As I make my way lazily toward Sendai for the United Nations World Conference on Disaster Risk Reduction (WCDRR) I wanted to take time out from my visitor activity to reflect on this significant day. The Kakunodate Visitor Information Office (such Offices are always a favourite of mine) advised that in this part of Akita Prefecture – well away from the Pacific Coast- there was no formal ceremony, however silent prayer would be observed at 2:46pm.
On March 11, 2011 more than 300 volunteer firefighters died that afternoon selflessly, valiantly, desperately, and sometimes heroically working to protect the communities in which they lived. Many of the most affected towns were small and serviced by volunteer fire departments like our own NSW RFS. Rikuzentakata – where I will be next Monday for a WCDRR Public Forum session – lost 52 volunteer fire fighters.
Thus, I made my way to the Kakunodate Fire Department. Regular readers will know that fire stations are a big part of my life. But today though, more significant. I will get to the fraternity of being with the Kakunodate fire fighters in a moment.
As 2:46 drew just a minute away, the 11 (and me making 12) firefighters stood around the office in a loose circle. At 2:46 we stood in silence as a melodious female voice floated from loudspeakers across the town, imploring us all to reflect upon the memory of those lost in the event, and those still grieving and recovering. Each of us in silent prayer and reflection.
I stood silently with men and women who had left Kakunodate immediately to respond to the catastrophe affecting their neighbours. After that momentary pause, the eerie wail of the sirens rang out for a minute over Kakunodate. And then back to the new normal.

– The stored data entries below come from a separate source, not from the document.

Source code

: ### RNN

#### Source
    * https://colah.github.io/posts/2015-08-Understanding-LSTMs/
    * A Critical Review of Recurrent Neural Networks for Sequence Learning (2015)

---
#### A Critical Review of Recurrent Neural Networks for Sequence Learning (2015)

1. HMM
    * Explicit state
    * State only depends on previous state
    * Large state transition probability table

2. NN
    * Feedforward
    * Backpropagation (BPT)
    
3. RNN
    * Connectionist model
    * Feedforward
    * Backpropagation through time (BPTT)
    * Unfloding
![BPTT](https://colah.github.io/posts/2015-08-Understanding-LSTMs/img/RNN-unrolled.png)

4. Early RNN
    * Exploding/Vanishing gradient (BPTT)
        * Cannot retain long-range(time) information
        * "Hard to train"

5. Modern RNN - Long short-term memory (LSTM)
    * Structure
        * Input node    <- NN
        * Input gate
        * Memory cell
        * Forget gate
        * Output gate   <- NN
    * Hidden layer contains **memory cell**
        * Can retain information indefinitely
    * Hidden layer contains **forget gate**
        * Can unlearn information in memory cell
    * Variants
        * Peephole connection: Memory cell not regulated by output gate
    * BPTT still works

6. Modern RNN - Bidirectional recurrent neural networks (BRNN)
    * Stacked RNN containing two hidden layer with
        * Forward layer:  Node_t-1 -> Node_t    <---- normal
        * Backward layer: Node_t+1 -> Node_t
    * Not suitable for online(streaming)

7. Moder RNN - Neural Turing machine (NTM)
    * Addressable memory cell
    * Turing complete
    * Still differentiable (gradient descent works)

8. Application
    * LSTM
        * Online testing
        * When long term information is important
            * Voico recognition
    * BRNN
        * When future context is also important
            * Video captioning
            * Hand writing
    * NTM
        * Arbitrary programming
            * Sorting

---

And about that 30 minutes in Kakunodate Fire Station? Another fantastic and welcoming bunch. Through rough translations, my Lonely Planet language book, and a you-beaut language converter App, we got by. I learnt stuff about what they did, and I told a few stories about back home in the Blue Mountains. Not worth elaborating really.
By the way, I am not dressed for glamour. It was bitterly cold. Atleast you can’t see my tights.